Did you read your fucking reply? From your reply:

By 1998, 80,000 survivors had collected their share, for a total payout of $1.6 billion (between $2.3 billion and $3.2 billion today).

Keyword: SURVIVORS. There are NO slaves still alive today. So we aren't paying survivors, we're paying great grandkids. BIG FUCKING DIFFERENCE.
 
Did you read your fucking reply? From your reply:

Keyword: SURVIVORS. There are NO slaves still alive today. So we aren't paying survivors, we're paying great grandkids. BIG FUCKING DIFFERENCE.
Imagine your great grandkids in the year 2180, getting money that you should have gotten now. CRAZY.

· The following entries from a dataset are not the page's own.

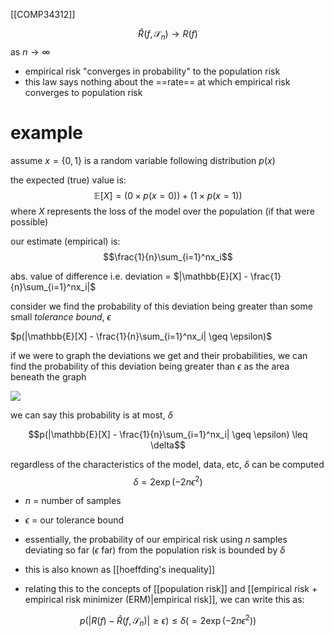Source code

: [[COMP34312]]

$$\hat{R}(f,\mathcal{S}_n) \rightarrow R(f)$$
as $n \rightarrow \infty$

- empirical risk "converges in probability" to the population risk
- this law says nothing about the ==rate== at which empirical risk converges to population risk

# example

assume $x = \{0,1\}$ is a random variable following distribution $p(x)$

the expected (true) value is:
$$\mathbb{E}[X] = (0\times p(x=0)) + (1\times p(x=1))$$
where $X$ represents the loss of the model over the population (if that were possible)

our estimate (empirical) is:
$$\frac{1}{n}\sum_{i=1}^nx_i$$

abs. value of difference i.e. deviation = $|\mathbb{E}[X] - \frac{1}{n}\sum_{i=1}^nx_i|$

consider we find the probability of this deviation being greater than some small *tolerance bound*, $\epsilon$

$p(|\mathbb{E}[X] - \frac{1}{n}\sum_{i=1}^nx_i| \geq \epsilon)$

if we were to graph the deviations we get and their probabilities, we can find the probability of this deviation being greater than $\epsilon$ as the area beneath the graph

![](https://i.imgur.com/XIaU4jC.png)

we can say this probability is at most, $\delta$

$$p(|\mathbb{E}[X] - \frac{1}{n}\sum_{i=1}^nx_i| \geq \epsilon) \leq \delta$$

regardless of the characteristics of the model, data, etc, $\delta$ can be computed
$$\delta = 2\exp (-2n\epsilon^2)$$
- $n$ = number of samples
- $\epsilon$ = our tolerance bound
- essentially, the probability of our empirical risk using $n$ samples deviating so far ($\epsilon$ far) from the population risk is bounded by $\delta$
- this is also known as [[hoeffding's inequality]]

- relating this to the concepts of [[population risk]] and [[empirical risk + empirical risk minimizer (ERM)|empirical risk]], we can write this as:

$$p(|R(f) - \hat{R}(f,\mathcal{S}_n)|\geq \epsilon) \leq \delta (= 2\exp (-2n\epsilon^2))$$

Reparations for blacks is nothing but a sleazy, low money-grab.
 
They are involved in enforcement of employment discrimination law.

The resolution states >> increasing minority business ownership and career opportunities, strategies to grow equity and generational wealth, closing the gaps in health care, education, employment and pay

Note the word "minority" (excludes whites)
Do you know that women, including white women, are considered socially and economically disadvantaged?

And that's not how the EEOC works lol.